• Your task
Scan the entries below and extract each line with the word "Items" in it.

[[ Task inputs, beginning ]]

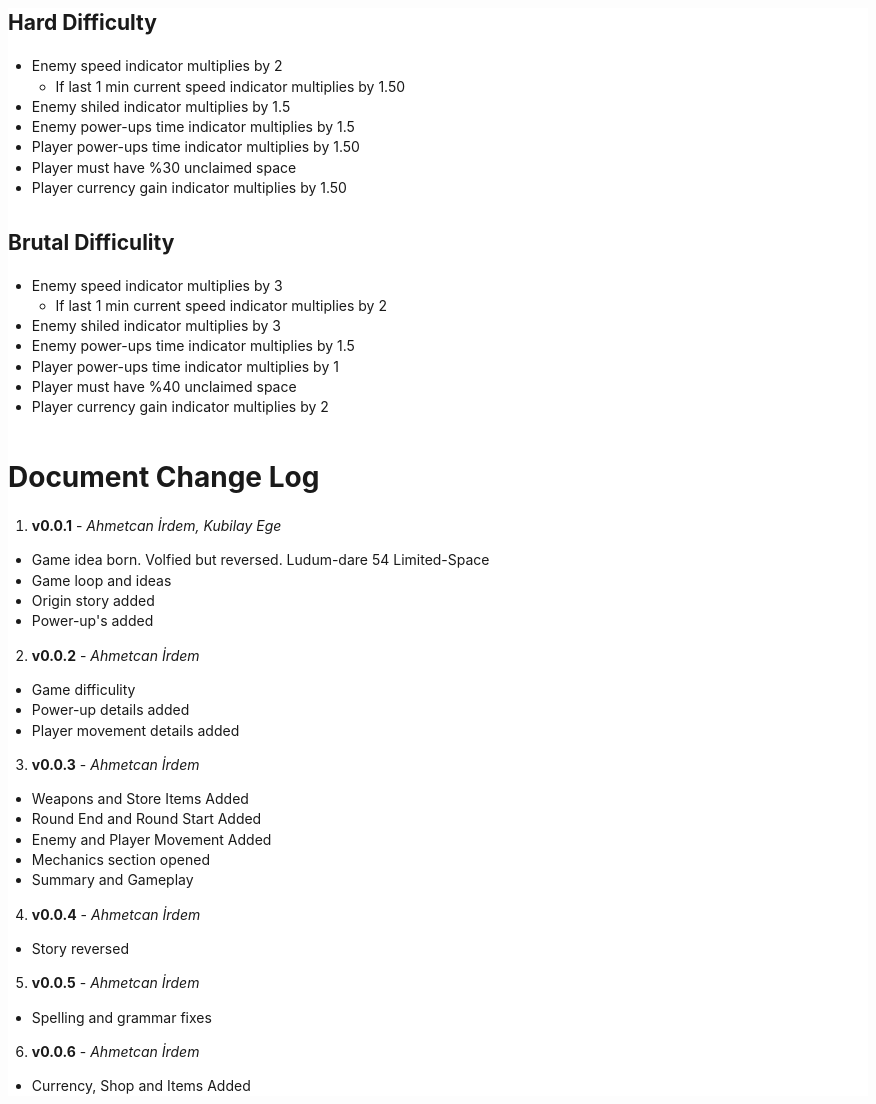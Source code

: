 ## Hard Difficulty
- Enemy speed indicator multiplies by 2
  - If last 1 min current speed indicator multiplies by 1.50
- Enemy shiled indicator multiplies by 1.5
- Enemy power-ups time indicator multiplies by 1.5
- Player power-ups time indicator multiplies by 1.50
- Player must have %30 unclaimed space
- Player currency gain indicator multiplies by 1.50

## Brutal Difficulity
- Enemy speed indicator multiplies by 3
  - If last 1 min current speed indicator multiplies by 2
- Enemy shiled indicator multiplies by 3
- Enemy power-ups time indicator multiplies by 1.5
- Player power-ups time indicator multiplies by 1
- Player must have %40 unclaimed space
- Player currency gain indicator multiplies by 2

# Document Change Log
1. **v0.0.1** - *Ahmetcan İrdem, Kubilay Ege*
- Game idea born. Volfied but reversed. Ludum-dare 54 Limited-Space
- Game loop and ideas
- Origin story added
- Power-up's added
2. **v0.0.2** - *Ahmetcan İrdem*
- Game difficulity 
- Power-up details added
- Player movement details added
3. **v0.0.3** - *Ahmetcan İrdem*
- Weapons and Store Items Added
- Round End and Round Start Added
- Enemy and Player Movement Added
- Mechanics section opened
- Summary and Gameplay 
4. **v0.0.4** - *Ahmetcan İrdem*
- Story reversed
5. **v0.0.5** - *Ahmetcan İrdem*
- Spelling and grammar fixes
6. **v0.0.6** - *Ahmetcan İrdem*
- Currency, Shop and Items Added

[[ Task inputs, end ]]

• Output
- Weapons and Store Items Added
- Currency, Shop and Items Added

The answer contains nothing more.